COMP-SCI 5590AW Special Topics Credits: 1-3

COMP-SCI 5590BD Special Topics Credits: 1-3

COMP-SCI 5590CC Special Topics In Computer Science Credits: 1-3

COMP-SCI 5590CI Special Topics Credits: 1-3

COMP-SCI 5590CN Special Topics Credits: 1-3

COMP-SCI 5590HI Special Topics Credits: 1-3

COMP-SCI 5590MT Special Topics Credits: 1-3

COMP-SCI 5590NN Special Topics Credits: 1-3

Selected topics in specific areas of computer science. May be repeated for credit when the topic varies.

COMP-SCI 5590OS Special Topics Credits: 1-3

Prerequisite: You must be in the School of Science and Engineering Graduate program.

COMP-SCI 5590PB Special Topics Credits: 1-3

Special Topics

COMP-SCI 5590PG Special Topics In Computer Science Credits: 1-3

COMP-SCI 5590SA Special Topics In Computer Science Credits: 1-3

COMP-SCI 5590WW Special Topics Credits: 1-3

Prerequisite: You must be in the School of Science and Engineering Graduate program.

COMP-SCI 5590WX Special Topics Credits: 1-3

COMP-SCI 5590XX Special Topics Credits: 1-3

Prerequisite: You must be in the School of Science and Engineering Graduate program.

COMP-SCI 5590YL Special Topics Credits: 1-3

COMP-SCI 5592 Design and Analysis of Algorithms Credits: 3

Combinatorial analysis, searching and sorting, shortest path algorithms, spanning trees, search and traversal techniques, backtracking, branch and bound, heuristics, algebraic simplification and transformation.

Prerequisites: COMP-SCI 303 and COMP-SCI 404.

COMP-SCI 5596 Graduate Internship Credits: 0-1

Practical industry experience that may be tied to a traditional internship, externship research or Curricular Practical Training (CPT) for international students.

COMP-SCI 5596A Computer Security I: Cryptology Credits: 3

Study of theory, and algorithmic techniques, of the fields of number theory and cryptology, as they are applied in the general area of computer and network security.

Prerequisites: COMP-SCI 291.

COMP-SCI 5596B Computer Security II: Applications Credits: 3

Application of the algorithmic techniques learned in COMP-SCI 5596A to provide suitable security countermeasures to the variety of security threats across the spectrum of computing.

Prerequisites: COMP-SCI 5596A.

COMP-SCI 5597 Directed Readings Credits: 1-6

Readings in an area selected by the graduate student in consultation with a faculty member.
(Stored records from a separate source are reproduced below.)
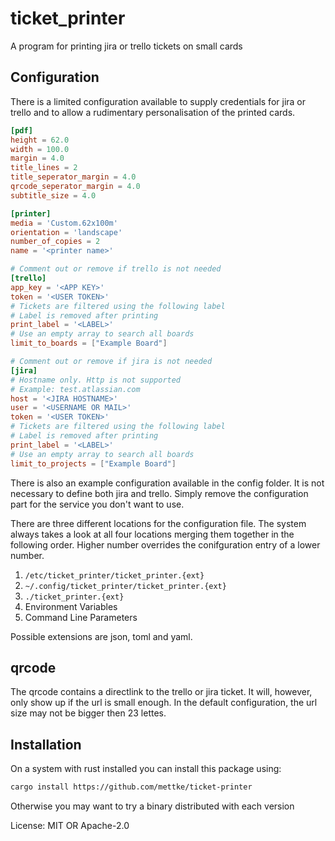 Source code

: # ticket_printer

A program for printing jira or trello tickets on small cards

## Configuration

There is a limited configuration available to supply
credentials for jira or trello and to allow a rudimentary
personalisation of the printed cards.

```toml
[pdf]
height = 62.0
width = 100.0
margin = 4.0
title_lines = 2
title_seperator_margin = 4.0
qrcode_seperator_margin = 4.0
subtitle_size = 4.0

[printer]
media = 'Custom.62x100m'
orientation = 'landscape'
number_of_copies = 2
name = '<printer name>'

# Comment out or remove if trello is not needed
[trello]
app_key = '<APP KEY>'
token = '<USER TOKEN>'
# Tickets are filtered using the following label
# Label is removed after printing
print_label = '<LABEL>'
# Use an empty array to search all boards
limit_to_boards = ["Example Board"]

# Comment out or remove if jira is not needed
[jira]
# Hostname only. Http is not supported
# Example: test.atlassian.com
host = '<JIRA HOSTNAME>'
user = '<USERNAME OR MAIL>'
token = '<USER TOKEN>'
# Tickets are filtered using the following label
# Label is removed after printing
print_label = '<LABEL>'
# Use an empty array to search all boards
limit_to_projects = ["Example Board"]
```

There is also an example configuration available in the
config folder. It is not necessary to define both jira and
trello. Simply remove the configuration part for the service
you don't want to use.

There are three different locations for the configuration file.
The system always takes a look at all four locations merging
them together in the following order. Higher number overrides
the conifguration entry of a lower number.
  1. `/etc/ticket_printer/ticket_printer.{ext}`
  2. `~/.config/ticket_printer/ticket_printer.{ext}`
  3. `./ticket_printer.{ext}`
  4. Environment Variables
  5. Command Line Parameters

Possible extensions are json, toml and yaml.

## qrcode

The qrcode contains a directlink to the trello or jira
ticket. It will, however, only show up if the url is small
enough. In the default configuration, the url size may not
be bigger then 23 lettes.

## Installation

On a system with rust installed you can install this package
using:

```sh
cargo install https://github.com/mettke/ticket-printer
```

Otherwise you may want to try a binary distributed with each
version


License: MIT OR Apache-2.0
Arrangements must be made prior to registration.

COMP-SCI 5598 Research Seminar Credits: 1-3

Graduate research based on intensive readings from the current research literature under the direction of a faculty member. Arrangements must be made prior to registration.

Prerequisite: You must be in the School of Science and Engineering Graduate program.

COMP-SCI 5599 Research and Thesis Credits: 1-6

A project investigation leading to a thesis, or written report under the direction of a faculty member. A prospectus must be accepted prior to registration.

Prerequisite: You must be in the School of Science and Engineering Graduate program.

COMP-SCI 5690 Advanced Special Topics Credits: 1-3

A lecture course presenting advanced research level topics. This course is intended to allow faculty and visiting scholars to offer special courses in selected research areas.

Prerequisites: Ph.D. Candidacy and you must be in the School of Science and Engineering Graduate program.

COMP-SCI 5690ND Advanced Special Topics Credits: 1-3

COMP-SCI 5697 Directed Readings Credits: 1-3

Readings in an area selected by the doctoral student in consultation with a doctoral faculty member. Arrangements must be made prior to registration.

COMP-SCI 5698 Advanced Research Seminar Credits: 1-3

Advanced research by a group of doctoral students based on intensive readings from the current research literature under the direction of one or more doctoral faculty. Original research results of each student are exchanged by presentations and group discussion. Arrangements must be made prior to registration.

Prerequisite: You must be in the School of Science and Engineering Graduate program.

COMP-SCI 5699A Research And Dissertation Research In Computer Science Credits: 1-12

Doctoral research in computer science.

Prerequisite: You must be in the School of Science and Engineering Graduate program.

COMP-SCI 5899 Required Grad Enrollment Credit: 1

Prerequisite: You must be in the School of Science and Engineering Graduate program.